(Dataset entries)

┄┄┄┄┄┄┄┄┄┄┄┄┄┄┄┄┄┄┄┄

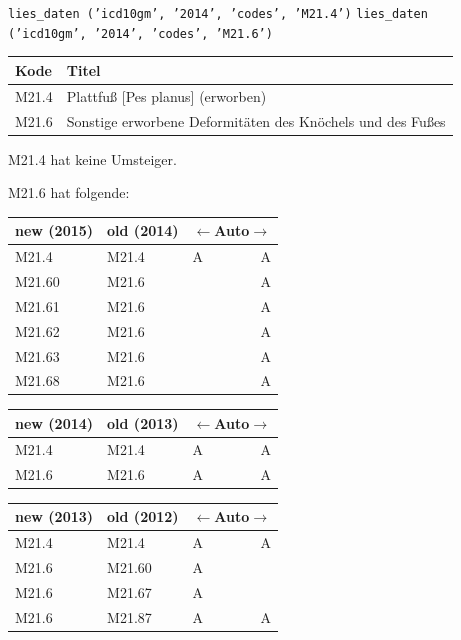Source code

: \texttt{lies\_daten ('icd10gm', '2014', 'codes', 'M21.4')} \newline
\texttt{lies\_daten ('icd10gm', '2014', 'codes', 'M21.6')}

\begingroup
\renewcommand{\arraystretch}{1.2}
\setlength{\tabcolsep}{12pt}
\begin{tabular}{ll}
Kode & Titel \\
\hline
M21.4 & Plattfuß [Pes planus] (erworben) \\
M21.6 & Sonstige erworbene Deformitäten des Knöchels und des Fußes \\
\end{tabular}
\endgroup

M21.4 hat keine Umsteiger.

M21.6 hat folgende:

\begin{minipage}[t]{.5\textwidth}\vspace{0pt}
%
\begingroup
\renewcommand{\arraystretch}{1.2}
\begin{tabular}{p{58pt}p{58pt}lr}
new (2015) & old (2014) & \multicolumn{2}{c}{$\leftarrow$Auto$\rightarrow$} \\
\hline
M21.4 & M21.4 & A & A \\
\hdashline[0.5pt/5pt]
M21.60 & M21.6 & & A \\
M21.61 & M21.6 & & A \\
M21.62 & M21.6 & & A \\
M21.63 & M21.6 & & A \\
M21.68 & M21.6 & & A \\
\end{tabular}
%
\renewcommand{\arraystretch}{1.2}
\begin{tabular}{p{58pt}p{58pt}lr}
new (2014) & old (2013) & \multicolumn{2}{c}{$\leftarrow$Auto$\rightarrow$} \\
\hline
M21.4 & M21.4 & A & A \\
\hdashline[0.5pt/5pt]
M21.6 & M21.6 & A & A \\
\end{tabular}
%
\renewcommand{\arraystretch}{1.2}
\begin{tabular}{p{58pt}p{58pt}lr}
new (2013) & old (2012) & \multicolumn{2}{c}{$\leftarrow$Auto$\rightarrow$} \\
\hline
M21.4 & M21.4 & A & A \\
\hdashline[0.5pt/5pt]
M21.6 & M21.60 & A &  \\
M21.6 & M21.67 & A &  \\
M21.6 & M21.87 & A & A \\
\end{tabular}
\endgroup
%
\end{minipage}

┄┄┄┄┄┄┄┄┄┄┄┄┄┄┄┄┄┄┄┄

(WORK TASK) Please show, exactly as written, every line above that contains the word "Auto".

(TASK ANSWER)
new (2015) & old (2014) & \multicolumn{2}{c}{$\leftarrow$Auto$\rightarrow$} \\
new (2014) & old (2013) & \multicolumn{2}{c}{$\leftarrow$Auto$\rightarrow$} \\
new (2013) & old (2012) & \multicolumn{2}{c}{$\leftarrow$Auto$\rightarrow$} \\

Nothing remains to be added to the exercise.